Harvard University stood second with 343 IP assets, of which it filed 231 patents independently and 112 patents filed in collaboration with Broad Institute, with most of its patents co-assigned to Massachusetts Institute of Technology and Harvard University.
The report also noted that the technology areas of focus of all the leading assignees was very diverse. While DowDuPont has focused its research in discovering bacterial sources for CRISPR array, a large share of Broad Institute’s R&D is regarding engineered guide RNA and delivery vectors. And there is a lot of diversity of IP assets across the globe.
And when it comes to the inventors who are leading the CRISPR revolution, iRunway reported that the Broad Institute’s Feng Zhang is clearly ahead in terms of intellectual property assets, with 355.
Citing market research, iRunway predicts that the genome-editing/genome-engineering market will double to $6.28 billion by 2022 from $3.19 billion in 2017, at a compound annual growth rate of 14.5 percent.
“This will be driven by rising government funding, university research, growth in the number of genomics projects, quest for finding sustainable treatment for infectious diseases and cancer, increasing production of genetically modified crops and growing application areas of genomics,” iRunway’s report noted.
But others aren’t so sure that U.S. government funding will play much of a role. Already, U.S. federal investment has been declining while countries like China are dramatically ramping up their research efforts.
“America is still ahead of the game, but we are reaping the investments made over the last many years,” said NIFA’s Ramaswamy. “The Chinese invest between 5.5 and 6 percent of their gross domestic product (GDP) on public research. In the ag and food space in America, it’s less than 2 percent of GDP. So, the Chinese and others are surpassing us.”

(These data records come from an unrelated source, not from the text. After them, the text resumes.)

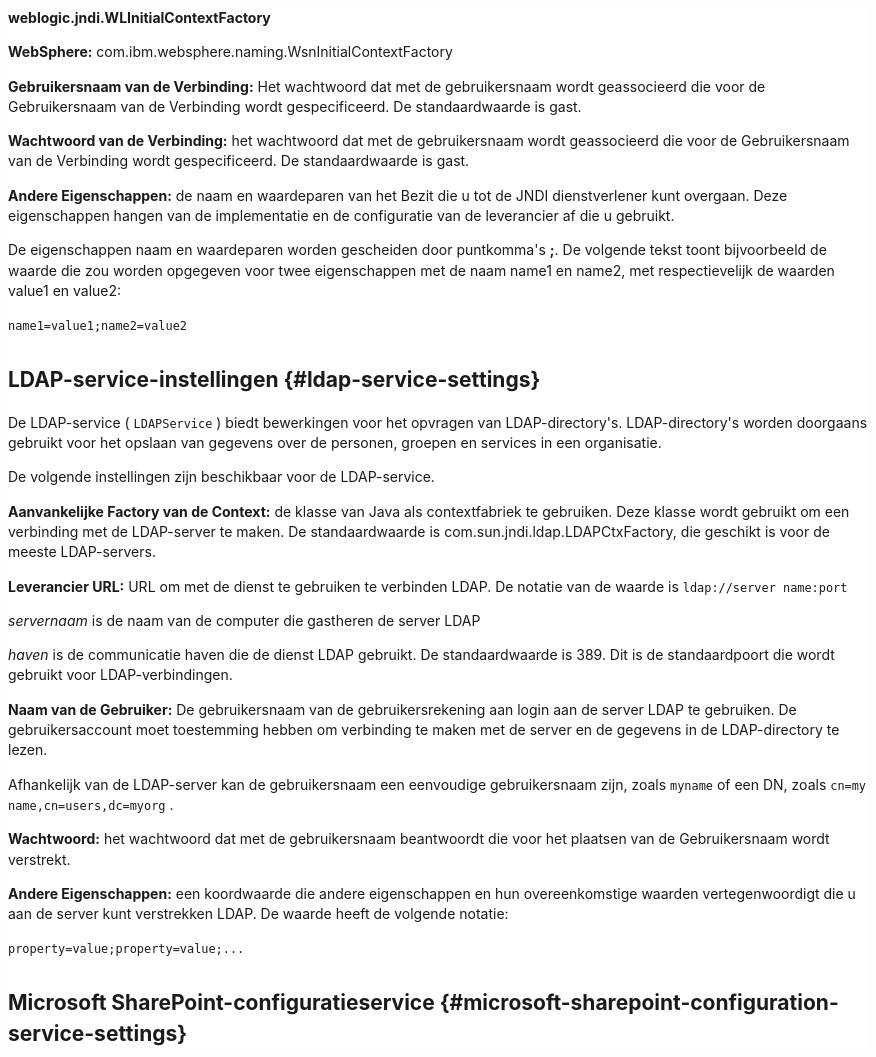 **weblogic.jndi.WLInitialContextFactory**

**WebSphere:** com.ibm.websphere.naming.WsnInitialContextFactory

**Gebruikersnaam van de Verbinding:** Het wachtwoord dat met de gebruikersnaam wordt geassocieerd die voor de Gebruikersnaam van de Verbinding wordt gespecificeerd. De standaardwaarde is gast.

**Wachtwoord van de Verbinding:** het wachtwoord dat met de gebruikersnaam wordt geassocieerd die voor de Gebruikersnaam van de Verbinding wordt gespecificeerd. De standaardwaarde is gast.

**Andere Eigenschappen:** de naam en waardeparen van het Bezit die u tot de JNDI dienstverlener kunt overgaan. Deze eigenschappen hangen van de implementatie en de configuratie van de leverancier af die u gebruikt.

De eigenschappen naam en waardeparen worden gescheiden door puntkomma&#39;s **;**. De volgende tekst toont bijvoorbeeld de waarde die zou worden opgegeven voor twee eigenschappen met de naam name1 en name2, met respectievelijk de waarden value1 en value2:

`name1=value1;name2=value2`

## LDAP-service-instellingen {#ldap-service-settings}

De LDAP-service ( `LDAPService` ) biedt bewerkingen voor het opvragen van LDAP-directory&#39;s. LDAP-directory&#39;s worden doorgaans gebruikt voor het opslaan van gegevens over de personen, groepen en services in een organisatie.

De volgende instellingen zijn beschikbaar voor de LDAP-service.

**Aanvankelijke Factory van de Context:** de klasse van Java als contextfabriek te gebruiken. Deze klasse wordt gebruikt om een verbinding met de LDAP-server te maken. De standaardwaarde is com.sun.jndi.ldap.LDAPCtxFactory, die geschikt is voor de meeste LDAP-servers.

**Leverancier URL:** URL om met de dienst te gebruiken te verbinden LDAP. De notatie van de waarde is `ldap://server name:port`

*servernaam* is de naam van de computer die gastheren de server LDAP

*haven* is de communicatie haven die de dienst LDAP gebruikt. De standaardwaarde is 389. Dit is de standaardpoort die wordt gebruikt voor LDAP-verbindingen.

**Naam van de Gebruiker:** De gebruikersnaam van de gebruikersrekening aan login aan de server LDAP te gebruiken. De gebruikersaccount moet toestemming hebben om verbinding te maken met de server en de gegevens in de LDAP-directory te lezen.

Afhankelijk van de LDAP-server kan de gebruikersnaam een eenvoudige gebruikersnaam zijn, zoals `myname` of een DN, zoals `cn=myname,cn=users,dc=myorg` .

**Wachtwoord:** het wachtwoord dat met de gebruikersnaam beantwoordt die voor het plaatsen van de Gebruikersnaam wordt verstrekt.

**Andere Eigenschappen:** een koordwaarde die andere eigenschappen en hun overeenkomstige waarden vertegenwoordigt die u aan de server kunt verstrekken LDAP. De waarde heeft de volgende notatie:

`property=value;property=value;...`

## Microsoft SharePoint-configuratieservice {#microsoft-sharepoint-configuration-service-settings}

That’s a trend that many land grant universities and NGO’s hope to reverse in the upcoming farm bill debate, as they advocate for more federal research dollars. Last fall, over 60 organizations signed a consensus document, calling for an annual $6 billion goal for USDA food and agricultural research over fiscal year 2019 to 2023.
“The U.S. has been second to China in total public agricultural research funding since 2008. By 2013, China’s spending on public agricultural R&D became nearly double that of the U.S.,” the letter noted. “Though public funding for other forms of domestic research has risen dramatically, the U.S. agricultural research budget has declined in real dollars since 2003. This is an area of R&D where return on investment is estimated at 20 to 1.”
Carrington, with the Danforth Center, agreed that more federal funding is needed for the U.S. to remain competitive.
“Back to the middle of the 20th century, research and development was largely in the public domain,” said Carrington. “Now, while there still may be some public activity in corn improvement, most of the corn is going to be bought from the big agribusiness companies.
“It’s really a shifting landscape of roles,” he added. “At the very fundamental research level, it’s still being done in universities and research institutions like the Danforth Center.
“But then in turning those innovations into actual products that can be sold, the role of the private sector has really increased.”
Yet, Carrington said he doesn’t want to “give the impression that there’s not an extremely important role for R&D at the federal level.
“Ultimately that’s what fuels innovation on the farm.”